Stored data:
[Start of section]
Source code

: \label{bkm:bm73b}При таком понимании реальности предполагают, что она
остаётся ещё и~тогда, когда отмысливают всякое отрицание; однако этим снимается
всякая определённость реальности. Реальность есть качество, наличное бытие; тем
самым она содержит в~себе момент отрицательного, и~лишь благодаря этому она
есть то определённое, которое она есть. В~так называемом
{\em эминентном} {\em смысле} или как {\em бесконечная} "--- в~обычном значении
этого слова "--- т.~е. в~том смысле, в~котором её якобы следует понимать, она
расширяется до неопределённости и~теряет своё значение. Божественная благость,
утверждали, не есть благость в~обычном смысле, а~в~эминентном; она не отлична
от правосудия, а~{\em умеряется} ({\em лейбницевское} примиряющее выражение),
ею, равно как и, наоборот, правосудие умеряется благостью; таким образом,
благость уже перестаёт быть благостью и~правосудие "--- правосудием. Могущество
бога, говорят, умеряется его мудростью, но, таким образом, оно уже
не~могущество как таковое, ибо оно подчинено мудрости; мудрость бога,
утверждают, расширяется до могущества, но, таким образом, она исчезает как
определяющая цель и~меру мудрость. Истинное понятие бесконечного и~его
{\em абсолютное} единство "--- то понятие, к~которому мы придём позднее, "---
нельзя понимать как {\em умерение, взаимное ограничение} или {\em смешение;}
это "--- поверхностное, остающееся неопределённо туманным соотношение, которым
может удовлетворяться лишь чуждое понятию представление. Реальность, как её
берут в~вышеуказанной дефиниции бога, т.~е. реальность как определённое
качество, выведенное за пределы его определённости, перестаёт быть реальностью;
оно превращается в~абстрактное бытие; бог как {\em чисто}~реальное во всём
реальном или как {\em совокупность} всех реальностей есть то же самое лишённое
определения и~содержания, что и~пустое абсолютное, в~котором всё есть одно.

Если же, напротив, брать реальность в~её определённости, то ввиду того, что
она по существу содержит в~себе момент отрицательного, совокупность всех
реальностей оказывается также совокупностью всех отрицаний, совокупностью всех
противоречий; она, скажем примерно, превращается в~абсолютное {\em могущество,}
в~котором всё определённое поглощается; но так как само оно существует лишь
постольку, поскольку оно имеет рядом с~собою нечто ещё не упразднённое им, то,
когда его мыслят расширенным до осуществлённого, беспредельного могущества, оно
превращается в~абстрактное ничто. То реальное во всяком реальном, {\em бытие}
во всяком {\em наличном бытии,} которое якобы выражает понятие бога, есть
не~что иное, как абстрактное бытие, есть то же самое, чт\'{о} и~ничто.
[End of section]
#### [What is needed]
Return the records in full, exactly as they read.

#### [Your response]
Source code

: \label{bkm:bm73b}При таком понимании реальности предполагают, что она
остаётся ещё и~тогда, когда отмысливают всякое отрицание; однако этим снимается
всякая определённость реальности. Реальность есть качество, наличное бытие; тем
самым она содержит в~себе момент отрицательного, и~лишь благодаря этому она
есть то определённое, которое она есть. В~так называемом
{\em эминентном} {\em смысле} или как {\em бесконечная} "--- в~обычном значении
этого слова "--- т.~е. в~том смысле, в~котором её якобы следует понимать, она
расширяется до неопределённости и~теряет своё значение. Божественная благость,
утверждали, не есть благость в~обычном смысле, а~в~эминентном; она не отлична
от правосудия, а~{\em умеряется} ({\em лейбницевское} примиряющее выражение),
ею, равно как и, наоборот, правосудие умеряется благостью; таким образом,
благость уже перестаёт быть благостью и~правосудие "--- правосудием. Могущество
бога, говорят, умеряется его мудростью, но, таким образом, оно уже
не~могущество как таковое, ибо оно подчинено мудрости; мудрость бога,
утверждают, расширяется до могущества, но, таким образом, она исчезает как
определяющая цель и~меру мудрость. Истинное понятие бесконечного и~его
{\em абсолютное} единство "--- то понятие, к~которому мы придём позднее, "---
нельзя понимать как {\em умерение, взаимное ограничение} или {\em смешение;}
это "--- поверхностное, остающееся неопределённо туманным соотношение, которым
может удовлетворяться лишь чуждое понятию представление. Реальность, как её
берут в~вышеуказанной дефиниции бога, т.~е. реальность как определённое
качество, выведенное за пределы его определённости, перестаёт быть реальностью;
оно превращается в~абстрактное бытие; бог как {\em чисто}~реальное во всём
реальном или как {\em совокупность} всех реальностей есть то же самое лишённое
определения и~содержания, что и~пустое абсолютное, в~котором всё есть одно.

Если же, напротив, брать реальность в~её определённости, то ввиду того, что
она по существу содержит в~себе момент отрицательного, совокупность всех
реальностей оказывается также совокупностью всех отрицаний, совокупностью всех
противоречий; она, скажем примерно, превращается в~абсолютное {\em могущество,}
в~котором всё определённое поглощается; но так как само оно существует лишь
постольку, поскольку оно имеет рядом с~собою нечто ещё не упразднённое им, то,
когда его мыслят расширенным до осуществлённого, беспредельного могущества, оно
превращается в~абстрактное ничто. То реальное во всяком реальном, {\em бытие}
во всяком {\em наличном бытии,} которое якобы выражает понятие бога, есть
не~что иное, как абстрактное бытие, есть то же самое, чт\'{о} и~ничто.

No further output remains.